She's only been there a month, keep her in your room with the door shut. I think she needs to feel that that is her safe zone, from which she can eventually venture out, but right now that keeps being invaded by the other cats. Let her get used to the other cats by sniffing under the door. Don't let the others in. I understand wanting everyone to acclimate quickly so she's not cooped up, but give her time and space.
Eventually, maybe even after months, she'll be curious to venture out. Let her do so in short intervals, with her venturing into the other cats' area, but keep your room as the safe zone while she's in it. Perhaps during her outings, when she isn't in the room, let the other cats poke around, and hopefully the room ceases to become a source of curiosity for them. Eventually you could leave the door open, and she could come and go as she pleases but always retreat to that room. They're going to have to establish their hierarchies in the common areas, though, and howl and whatnot, but make sure to get her out of there if the situation escalates.

I have no idea what to do about the crazy bastard cat. I'm not very supportive of squirt gunning or newspaper swatting, but it sounds like those are your only options when he berserks at your door (with his owner's support, obviously, and preferably intervention). With him living there, and her so skittish, it's possible your cat just could never be able leave your room (if he's just going to confront her in the common areas) and you have to consider that option seriously.
posted by Sayuri. at 1:23 PM on July 6, 2012

Response by poster: It's definitely not playing.
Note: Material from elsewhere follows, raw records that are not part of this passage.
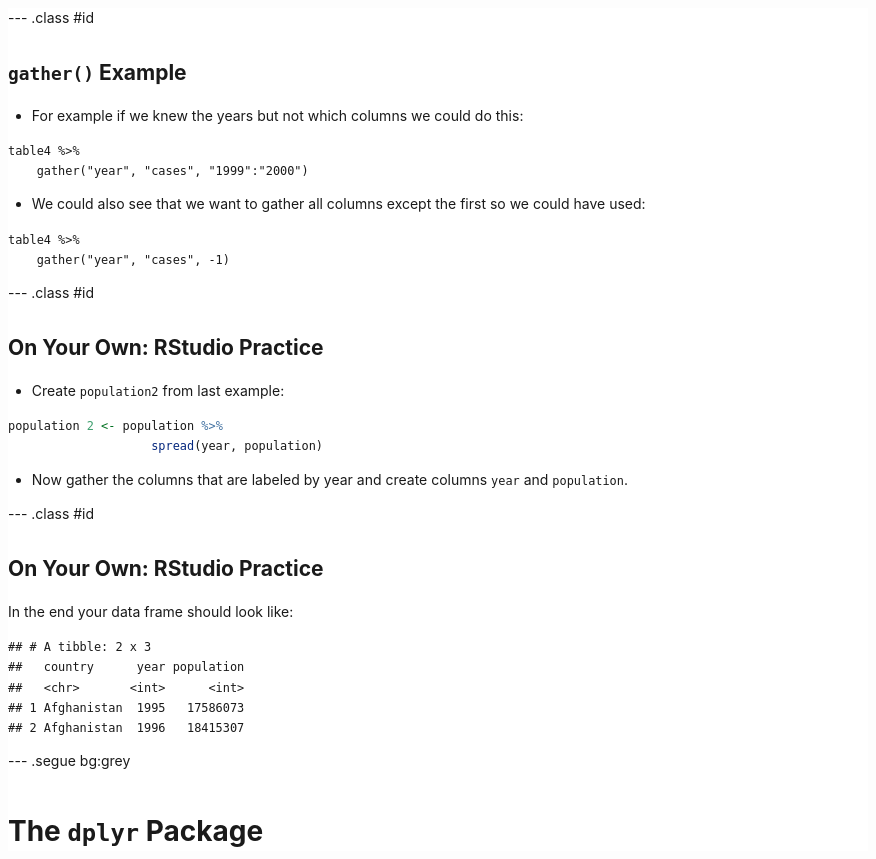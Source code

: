 
--- .class #id

## `gather()` Example

- For example if we knew the years but not which columns we could do this:

```
table4 %>%
    gather("year", "cases", "1999":"2000")
```

- We could also see that we want to gather all columns except the first so we could have used:

```
table4 %>%
    gather("year", "cases", -1)
```


--- .class #id

## On Your Own: RStudio Practice

- Create `population2` from last example:


```r
population 2 <- population %>% 
                    spread(year, population)
```

- Now gather the columns that are labeled by year and create columns `year` and `population`. 


--- .class #id

## On Your Own: RStudio Practice


In the end your data frame should look like:


```
## # A tibble: 2 x 3
##   country      year population
##   <chr>       <int>      <int>
## 1 Afghanistan  1995   17586073
## 2 Afghanistan  1996   18415307
```




---  .segue bg:grey


# The `dplyr` Package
One of the other cats will do it to play, but this guy hisses and screams and savagely beats against the door and underneath it.

I'll keep her hidden away in here, then. When I go to the bathroom or I brush my teeth or something, I'll leave the door open and then she'll come to the edge and look around. She usually doesn't step across the threshold though. So that's progress, since for the first week she hid under the bed and wouldn't come out at all. Had to put her food under there just to get her to eat.

One thing though: The lease here is up in October, at which point we'll be moving. What do I do then?
posted by Modica at 1:48 PM on July 6, 2012

Are you moving with the whole menagerie? I'm going to assume so...

Basically the easiest thing for everyone is for your cat to live in your room for a week or so, the other cats live in their own space for a week or so, and then start letting them out, first individually, and then all at once, into the common areas. That will actually be easier for everyone, because they can more equitably negotiate turf. You'll probably have to go through the whole acclimatization again, though, because cats are sort of dumb.
posted by restless_nomad at 2:01 PM on July 6, 2012

It might actually be easier when you all move, because no cats will have established territories. I've heard many stories from friends about introducing a cat which didn't get along with the old cat, until they moved and the cats acclimated to a new place together. You'll have to keep her in your room in the new place and do the whole process over again, but I bet it'll be shorter because she'll be used to the other cats.
That's great she's doing better. Keep leaving the door open when no other cats are investigating, until she feels like venturing out. Good luck! Everything will work out eventually.